こどもと読むたくさんのふしぎ

福音館書店の月刊誌「たくさんのふしぎ」を読んだ記録です。

森をそだてる漁師の話(第132号)

わが家は転勤族のため、数年おきに日本各地を転々とする生活をしている。

新しい土地を巡る、旅のような暮らしも悪くはないが、一つの土地に根ざした生活にも憧れることがある。

先日、NHKの「小さな旅」で見たのは、開拓に入った土地で苦難の時代を分かち合い、以来60年もの付き合いになるという80代の女性たち。長年にわたる隣近所での付き合いには、わずらわしい部分も無いわけではないのだろうが、老後のおだやかな生活の中に苦楽を共にした茶飲み友達がいる、というのは心底うらやましいと思った。
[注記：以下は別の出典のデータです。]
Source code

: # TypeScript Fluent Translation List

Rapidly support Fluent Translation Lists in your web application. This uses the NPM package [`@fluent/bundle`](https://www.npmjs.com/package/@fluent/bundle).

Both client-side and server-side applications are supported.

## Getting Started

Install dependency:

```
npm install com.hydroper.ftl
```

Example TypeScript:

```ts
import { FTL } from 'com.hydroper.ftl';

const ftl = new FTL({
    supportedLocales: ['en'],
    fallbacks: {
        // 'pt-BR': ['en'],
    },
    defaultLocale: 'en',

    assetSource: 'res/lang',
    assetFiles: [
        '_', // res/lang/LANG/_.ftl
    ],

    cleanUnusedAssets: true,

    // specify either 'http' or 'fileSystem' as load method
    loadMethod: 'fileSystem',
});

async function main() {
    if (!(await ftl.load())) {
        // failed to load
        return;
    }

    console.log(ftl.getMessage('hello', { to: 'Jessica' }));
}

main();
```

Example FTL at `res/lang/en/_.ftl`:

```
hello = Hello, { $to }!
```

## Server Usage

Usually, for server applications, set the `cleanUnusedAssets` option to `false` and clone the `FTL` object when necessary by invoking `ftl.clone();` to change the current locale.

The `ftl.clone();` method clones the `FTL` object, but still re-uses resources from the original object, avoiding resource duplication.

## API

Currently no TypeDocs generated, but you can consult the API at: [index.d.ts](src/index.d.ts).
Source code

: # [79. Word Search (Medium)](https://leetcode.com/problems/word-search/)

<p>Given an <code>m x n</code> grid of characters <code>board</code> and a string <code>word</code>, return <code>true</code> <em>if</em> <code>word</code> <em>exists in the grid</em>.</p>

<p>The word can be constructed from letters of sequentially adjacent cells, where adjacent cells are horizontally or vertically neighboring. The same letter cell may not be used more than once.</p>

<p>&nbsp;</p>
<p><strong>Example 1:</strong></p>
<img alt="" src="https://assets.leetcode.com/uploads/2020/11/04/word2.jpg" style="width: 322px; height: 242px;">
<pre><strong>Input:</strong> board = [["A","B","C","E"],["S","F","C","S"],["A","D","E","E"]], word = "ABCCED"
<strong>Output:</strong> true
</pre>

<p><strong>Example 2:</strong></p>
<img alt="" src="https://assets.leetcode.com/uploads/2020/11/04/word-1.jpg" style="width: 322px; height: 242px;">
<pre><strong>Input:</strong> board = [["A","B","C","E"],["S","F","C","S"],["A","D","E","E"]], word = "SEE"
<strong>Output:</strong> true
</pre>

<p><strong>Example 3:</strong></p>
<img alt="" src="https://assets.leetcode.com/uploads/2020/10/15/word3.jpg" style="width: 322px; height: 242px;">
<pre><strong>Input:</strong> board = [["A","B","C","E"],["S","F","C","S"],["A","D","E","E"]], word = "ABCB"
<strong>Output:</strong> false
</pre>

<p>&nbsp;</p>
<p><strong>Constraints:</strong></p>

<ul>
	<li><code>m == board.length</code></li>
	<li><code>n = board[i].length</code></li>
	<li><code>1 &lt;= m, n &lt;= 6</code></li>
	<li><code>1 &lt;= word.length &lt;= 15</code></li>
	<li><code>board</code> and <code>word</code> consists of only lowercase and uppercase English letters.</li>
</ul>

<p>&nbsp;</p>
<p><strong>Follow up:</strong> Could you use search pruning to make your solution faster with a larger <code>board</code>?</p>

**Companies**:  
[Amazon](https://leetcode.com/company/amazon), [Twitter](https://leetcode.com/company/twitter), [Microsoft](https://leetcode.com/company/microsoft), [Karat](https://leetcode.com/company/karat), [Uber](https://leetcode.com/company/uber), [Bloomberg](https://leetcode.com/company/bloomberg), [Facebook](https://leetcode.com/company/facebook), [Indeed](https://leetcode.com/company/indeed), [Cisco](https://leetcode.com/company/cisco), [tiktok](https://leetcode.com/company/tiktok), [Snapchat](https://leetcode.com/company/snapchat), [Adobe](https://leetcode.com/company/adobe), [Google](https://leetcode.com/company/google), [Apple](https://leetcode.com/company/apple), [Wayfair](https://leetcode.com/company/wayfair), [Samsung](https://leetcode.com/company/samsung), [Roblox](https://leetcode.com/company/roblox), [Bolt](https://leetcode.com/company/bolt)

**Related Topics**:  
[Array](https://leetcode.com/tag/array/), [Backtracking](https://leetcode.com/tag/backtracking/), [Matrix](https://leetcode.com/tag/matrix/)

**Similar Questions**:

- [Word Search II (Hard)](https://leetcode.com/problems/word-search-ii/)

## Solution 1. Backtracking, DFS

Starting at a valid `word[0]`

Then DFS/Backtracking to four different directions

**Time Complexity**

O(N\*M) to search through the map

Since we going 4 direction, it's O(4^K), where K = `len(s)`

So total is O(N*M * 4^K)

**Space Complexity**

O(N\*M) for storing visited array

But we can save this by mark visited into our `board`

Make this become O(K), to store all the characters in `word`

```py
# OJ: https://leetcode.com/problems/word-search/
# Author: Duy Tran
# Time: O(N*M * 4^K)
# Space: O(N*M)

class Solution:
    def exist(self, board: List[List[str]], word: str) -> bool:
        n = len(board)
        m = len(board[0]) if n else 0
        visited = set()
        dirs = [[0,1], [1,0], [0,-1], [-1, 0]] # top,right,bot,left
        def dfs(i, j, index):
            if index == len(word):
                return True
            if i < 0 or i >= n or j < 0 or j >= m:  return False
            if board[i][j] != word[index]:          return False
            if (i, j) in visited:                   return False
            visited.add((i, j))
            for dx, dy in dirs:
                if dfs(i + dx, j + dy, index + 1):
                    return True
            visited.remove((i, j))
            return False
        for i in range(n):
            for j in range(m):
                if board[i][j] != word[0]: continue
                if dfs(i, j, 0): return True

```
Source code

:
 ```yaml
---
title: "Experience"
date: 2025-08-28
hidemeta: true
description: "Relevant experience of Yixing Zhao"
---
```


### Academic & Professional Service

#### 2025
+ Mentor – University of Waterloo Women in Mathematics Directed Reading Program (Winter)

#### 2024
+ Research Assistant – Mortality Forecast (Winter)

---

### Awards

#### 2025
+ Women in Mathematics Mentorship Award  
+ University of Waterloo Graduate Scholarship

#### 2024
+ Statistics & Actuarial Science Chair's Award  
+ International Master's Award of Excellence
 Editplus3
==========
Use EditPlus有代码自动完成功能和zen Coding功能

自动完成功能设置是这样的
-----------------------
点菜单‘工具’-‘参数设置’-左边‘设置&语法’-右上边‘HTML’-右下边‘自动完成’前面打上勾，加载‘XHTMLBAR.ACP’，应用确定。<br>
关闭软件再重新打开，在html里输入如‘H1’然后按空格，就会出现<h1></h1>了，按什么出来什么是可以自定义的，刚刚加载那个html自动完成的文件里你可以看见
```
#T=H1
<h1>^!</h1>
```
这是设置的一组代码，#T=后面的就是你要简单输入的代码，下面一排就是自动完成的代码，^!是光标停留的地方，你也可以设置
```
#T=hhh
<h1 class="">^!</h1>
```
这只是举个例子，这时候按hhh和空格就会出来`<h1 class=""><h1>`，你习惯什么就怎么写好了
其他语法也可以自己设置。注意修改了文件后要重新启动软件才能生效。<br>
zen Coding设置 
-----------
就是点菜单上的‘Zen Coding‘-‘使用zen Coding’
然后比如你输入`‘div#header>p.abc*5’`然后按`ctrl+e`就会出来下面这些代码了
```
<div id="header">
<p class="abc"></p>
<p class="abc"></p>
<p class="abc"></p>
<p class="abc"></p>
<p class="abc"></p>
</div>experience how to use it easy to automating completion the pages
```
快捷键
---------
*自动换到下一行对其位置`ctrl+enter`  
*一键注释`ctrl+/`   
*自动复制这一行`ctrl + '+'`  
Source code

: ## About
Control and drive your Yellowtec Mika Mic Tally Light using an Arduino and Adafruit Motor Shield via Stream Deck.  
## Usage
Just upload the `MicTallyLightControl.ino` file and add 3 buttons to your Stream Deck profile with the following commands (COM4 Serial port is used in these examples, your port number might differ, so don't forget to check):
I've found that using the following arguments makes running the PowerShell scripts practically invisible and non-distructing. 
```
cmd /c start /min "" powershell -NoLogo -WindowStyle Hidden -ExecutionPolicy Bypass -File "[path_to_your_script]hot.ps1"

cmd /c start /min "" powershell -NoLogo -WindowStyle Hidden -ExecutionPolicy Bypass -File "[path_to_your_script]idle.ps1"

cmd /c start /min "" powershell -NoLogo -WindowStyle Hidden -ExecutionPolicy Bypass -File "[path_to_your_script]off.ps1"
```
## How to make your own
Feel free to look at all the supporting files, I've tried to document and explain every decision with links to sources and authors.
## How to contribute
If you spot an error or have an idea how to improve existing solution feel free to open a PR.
土地の歴史を語れるのは、その土地に根付いて暮らしてきた老人たちだ。

「森をそだてる漁師の話」では、北海道はえりもにある百人浜の歴史について語られている。移住して生きていくのに精一杯、という状況から森が無くなっていったこと。森が無くなったせいで、生活の糧を失ったこと。もう一度森を再生するため、試行錯誤しながら作業を重ねていったこと…。

百人浜の歴史を語るページは、暗めの色調のざっくりした油彩風の絵で描かれていて、当時の生活の苦闘がよく表現されていると思った。

百人浜の生き字引”である語り手の漁師は「森の10年は人間の1歳」と言う。えりもの緑化事業がスタートしたのは1953年。それから60年余りたった現在でも、えりもの森は人間の年齢で10歳にも満たない子供ということになる。森が「大人」になるにはとほうもない時間がかかるのだ。

 

子供が興味をひかれていたのは、やせ細った百人浜の森に追い打ちをかけることになった「バッタの大群」の話。バッタ好きの彼はいつかそのバッタの大群=群生相のトノサマバッタを見るのが夢だそうだ。当時の百人浜の人々にとっては夢、ではなく悪夢であっただろうが…。